▸ TASK TO CARRY OUT
Which lines of the data hold the word "classificaram"? Copy all of them.

Stored data entries:
========================================================================

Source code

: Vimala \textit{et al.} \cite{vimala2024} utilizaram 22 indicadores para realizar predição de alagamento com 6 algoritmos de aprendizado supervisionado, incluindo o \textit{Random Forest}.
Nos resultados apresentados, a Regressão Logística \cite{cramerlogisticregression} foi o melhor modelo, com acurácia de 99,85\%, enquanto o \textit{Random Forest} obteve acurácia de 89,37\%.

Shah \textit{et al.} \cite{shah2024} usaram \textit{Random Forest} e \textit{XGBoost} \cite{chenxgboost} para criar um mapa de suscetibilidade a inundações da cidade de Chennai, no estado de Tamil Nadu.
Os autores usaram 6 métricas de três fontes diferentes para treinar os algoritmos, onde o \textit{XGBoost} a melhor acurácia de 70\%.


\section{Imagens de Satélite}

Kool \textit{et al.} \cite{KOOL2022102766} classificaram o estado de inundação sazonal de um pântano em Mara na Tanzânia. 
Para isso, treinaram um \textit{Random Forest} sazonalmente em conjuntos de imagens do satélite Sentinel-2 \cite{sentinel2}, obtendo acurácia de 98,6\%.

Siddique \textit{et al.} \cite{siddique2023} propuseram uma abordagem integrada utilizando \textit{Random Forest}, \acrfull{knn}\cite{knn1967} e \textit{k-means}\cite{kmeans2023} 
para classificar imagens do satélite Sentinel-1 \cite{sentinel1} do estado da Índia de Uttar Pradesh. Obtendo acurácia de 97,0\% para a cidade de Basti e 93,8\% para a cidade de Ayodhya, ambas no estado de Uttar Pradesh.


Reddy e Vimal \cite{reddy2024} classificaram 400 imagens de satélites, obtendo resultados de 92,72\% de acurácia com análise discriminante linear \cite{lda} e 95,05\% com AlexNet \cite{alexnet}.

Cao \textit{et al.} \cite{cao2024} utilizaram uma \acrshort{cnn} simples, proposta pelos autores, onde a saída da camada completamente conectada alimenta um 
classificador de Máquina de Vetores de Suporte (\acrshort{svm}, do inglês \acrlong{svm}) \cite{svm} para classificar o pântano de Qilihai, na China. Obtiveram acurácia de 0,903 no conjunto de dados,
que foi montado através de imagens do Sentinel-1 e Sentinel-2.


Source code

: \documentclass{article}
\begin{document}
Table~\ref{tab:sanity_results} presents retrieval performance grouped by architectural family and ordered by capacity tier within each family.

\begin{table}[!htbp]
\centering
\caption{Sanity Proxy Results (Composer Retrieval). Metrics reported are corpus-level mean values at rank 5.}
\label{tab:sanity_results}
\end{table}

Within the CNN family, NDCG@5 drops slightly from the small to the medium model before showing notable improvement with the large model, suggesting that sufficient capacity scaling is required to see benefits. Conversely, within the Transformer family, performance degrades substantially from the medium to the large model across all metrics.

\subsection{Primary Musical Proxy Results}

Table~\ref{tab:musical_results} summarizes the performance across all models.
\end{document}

========================================================================

▸ RESULT OF THIS EXERCISE
Kool \textit{et al.} \cite{KOOL2022102766} classificaram o estado de inundação sazonal de um pântano em Mara na Tanzânia. 
Reddy e Vimal \cite{reddy2024} classificaram 400 imagens de satélites, obtendo resultados de 92,72\% de acurácia com análise discriminante linear \cite{lda} e 95,05\% com AlexNet \cite{alexnet}.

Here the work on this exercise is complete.